[Opening Given information section]
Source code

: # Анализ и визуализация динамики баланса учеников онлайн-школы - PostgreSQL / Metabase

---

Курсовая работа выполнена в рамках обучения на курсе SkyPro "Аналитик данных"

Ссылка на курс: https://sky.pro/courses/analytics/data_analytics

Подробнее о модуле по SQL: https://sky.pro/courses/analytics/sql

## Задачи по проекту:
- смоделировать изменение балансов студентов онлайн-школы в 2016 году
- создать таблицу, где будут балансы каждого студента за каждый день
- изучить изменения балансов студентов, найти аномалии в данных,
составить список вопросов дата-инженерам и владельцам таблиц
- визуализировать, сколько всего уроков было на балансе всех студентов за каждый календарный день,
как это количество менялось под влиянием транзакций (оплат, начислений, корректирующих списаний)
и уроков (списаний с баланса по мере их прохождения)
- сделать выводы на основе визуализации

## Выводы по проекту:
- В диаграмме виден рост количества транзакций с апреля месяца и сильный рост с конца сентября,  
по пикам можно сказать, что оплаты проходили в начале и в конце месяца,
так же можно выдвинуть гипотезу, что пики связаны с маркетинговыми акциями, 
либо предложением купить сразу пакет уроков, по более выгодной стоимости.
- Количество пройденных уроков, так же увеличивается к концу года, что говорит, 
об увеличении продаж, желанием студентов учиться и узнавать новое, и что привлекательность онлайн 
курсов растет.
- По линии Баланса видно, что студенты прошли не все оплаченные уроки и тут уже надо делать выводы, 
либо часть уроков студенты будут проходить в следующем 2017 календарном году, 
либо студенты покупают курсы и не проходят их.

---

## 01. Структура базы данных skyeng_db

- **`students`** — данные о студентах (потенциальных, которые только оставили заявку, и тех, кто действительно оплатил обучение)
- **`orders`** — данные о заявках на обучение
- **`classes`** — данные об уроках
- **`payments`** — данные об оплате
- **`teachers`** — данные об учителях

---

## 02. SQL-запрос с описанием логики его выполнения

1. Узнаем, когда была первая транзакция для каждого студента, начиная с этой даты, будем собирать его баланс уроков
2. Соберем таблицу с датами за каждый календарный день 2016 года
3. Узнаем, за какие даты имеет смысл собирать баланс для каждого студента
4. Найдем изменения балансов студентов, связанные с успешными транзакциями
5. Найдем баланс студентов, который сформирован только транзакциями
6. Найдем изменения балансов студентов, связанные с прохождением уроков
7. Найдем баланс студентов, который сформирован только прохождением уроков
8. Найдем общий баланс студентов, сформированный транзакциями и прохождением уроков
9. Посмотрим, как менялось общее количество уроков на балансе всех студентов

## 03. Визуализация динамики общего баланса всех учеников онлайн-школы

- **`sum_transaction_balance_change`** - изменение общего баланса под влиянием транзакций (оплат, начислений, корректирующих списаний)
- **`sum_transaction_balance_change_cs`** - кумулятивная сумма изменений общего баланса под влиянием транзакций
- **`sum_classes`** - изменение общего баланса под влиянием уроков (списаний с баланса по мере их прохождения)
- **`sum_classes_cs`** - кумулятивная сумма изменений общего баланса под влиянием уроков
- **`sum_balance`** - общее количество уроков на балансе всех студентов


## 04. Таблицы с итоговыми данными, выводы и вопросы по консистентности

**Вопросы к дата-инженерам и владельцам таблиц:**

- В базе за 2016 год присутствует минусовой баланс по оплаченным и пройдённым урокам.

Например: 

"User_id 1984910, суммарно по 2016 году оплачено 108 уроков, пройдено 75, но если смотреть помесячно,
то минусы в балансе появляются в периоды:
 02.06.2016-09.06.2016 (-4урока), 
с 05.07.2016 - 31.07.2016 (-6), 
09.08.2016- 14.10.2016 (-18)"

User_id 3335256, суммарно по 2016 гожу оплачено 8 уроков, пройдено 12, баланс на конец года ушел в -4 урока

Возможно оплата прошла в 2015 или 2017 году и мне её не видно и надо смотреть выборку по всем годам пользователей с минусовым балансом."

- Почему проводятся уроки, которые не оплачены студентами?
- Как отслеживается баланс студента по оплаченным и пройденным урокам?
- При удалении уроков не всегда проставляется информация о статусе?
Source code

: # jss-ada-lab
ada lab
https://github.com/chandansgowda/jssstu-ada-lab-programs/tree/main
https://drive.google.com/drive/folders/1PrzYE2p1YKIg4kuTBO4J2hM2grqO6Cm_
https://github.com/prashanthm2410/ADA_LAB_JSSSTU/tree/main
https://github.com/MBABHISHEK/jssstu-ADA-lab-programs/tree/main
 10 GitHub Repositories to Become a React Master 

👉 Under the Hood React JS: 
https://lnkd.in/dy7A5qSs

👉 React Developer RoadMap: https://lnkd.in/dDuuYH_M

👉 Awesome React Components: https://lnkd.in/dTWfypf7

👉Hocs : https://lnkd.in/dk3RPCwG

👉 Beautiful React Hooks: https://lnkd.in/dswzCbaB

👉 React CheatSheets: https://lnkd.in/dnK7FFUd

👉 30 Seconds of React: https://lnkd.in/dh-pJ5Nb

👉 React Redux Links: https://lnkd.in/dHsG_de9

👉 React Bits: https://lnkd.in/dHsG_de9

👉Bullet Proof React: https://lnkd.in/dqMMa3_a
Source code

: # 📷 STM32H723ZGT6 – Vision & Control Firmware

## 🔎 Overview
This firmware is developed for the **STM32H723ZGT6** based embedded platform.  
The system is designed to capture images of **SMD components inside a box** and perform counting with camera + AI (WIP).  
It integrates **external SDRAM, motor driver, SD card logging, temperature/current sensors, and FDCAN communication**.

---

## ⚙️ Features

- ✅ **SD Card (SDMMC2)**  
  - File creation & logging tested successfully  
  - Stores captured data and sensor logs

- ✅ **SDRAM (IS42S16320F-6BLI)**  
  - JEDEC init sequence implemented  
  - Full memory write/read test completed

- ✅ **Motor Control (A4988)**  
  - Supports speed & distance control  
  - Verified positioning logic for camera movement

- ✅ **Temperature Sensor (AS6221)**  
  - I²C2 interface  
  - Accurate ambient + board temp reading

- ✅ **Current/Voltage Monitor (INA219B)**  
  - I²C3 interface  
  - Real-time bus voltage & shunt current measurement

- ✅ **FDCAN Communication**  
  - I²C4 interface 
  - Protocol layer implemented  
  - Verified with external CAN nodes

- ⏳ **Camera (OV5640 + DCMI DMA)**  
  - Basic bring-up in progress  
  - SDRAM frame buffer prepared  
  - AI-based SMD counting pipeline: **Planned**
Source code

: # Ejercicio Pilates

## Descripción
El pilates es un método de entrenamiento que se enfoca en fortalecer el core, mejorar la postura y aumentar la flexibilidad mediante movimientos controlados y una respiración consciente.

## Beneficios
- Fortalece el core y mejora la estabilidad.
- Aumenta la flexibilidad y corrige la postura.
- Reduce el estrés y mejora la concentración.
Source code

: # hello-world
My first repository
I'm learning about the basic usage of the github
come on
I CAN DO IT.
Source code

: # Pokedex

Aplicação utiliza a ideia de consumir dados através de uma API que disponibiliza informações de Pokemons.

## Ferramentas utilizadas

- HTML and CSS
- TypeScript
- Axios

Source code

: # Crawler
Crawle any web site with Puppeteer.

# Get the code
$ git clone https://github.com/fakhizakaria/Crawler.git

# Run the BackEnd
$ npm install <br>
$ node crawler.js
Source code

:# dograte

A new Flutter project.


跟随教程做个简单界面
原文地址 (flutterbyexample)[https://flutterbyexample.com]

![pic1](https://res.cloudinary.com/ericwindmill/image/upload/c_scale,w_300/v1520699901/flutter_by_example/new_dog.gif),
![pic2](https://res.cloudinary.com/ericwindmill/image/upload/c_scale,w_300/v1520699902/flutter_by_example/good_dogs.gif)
[Closing Given information section]
What is being asked -> Could you return all lines from the records that include the word "видно"?

Solution to the problem ->
- По линии Баланса видно, что студенты прошли не все оплаченные уроки и тут уже надо делать выводы, 
Возможно оплата прошла в 2015 или 2017 году и мне её не видно и надо смотреть выборку по всем годам пользователей с минусовым балансом."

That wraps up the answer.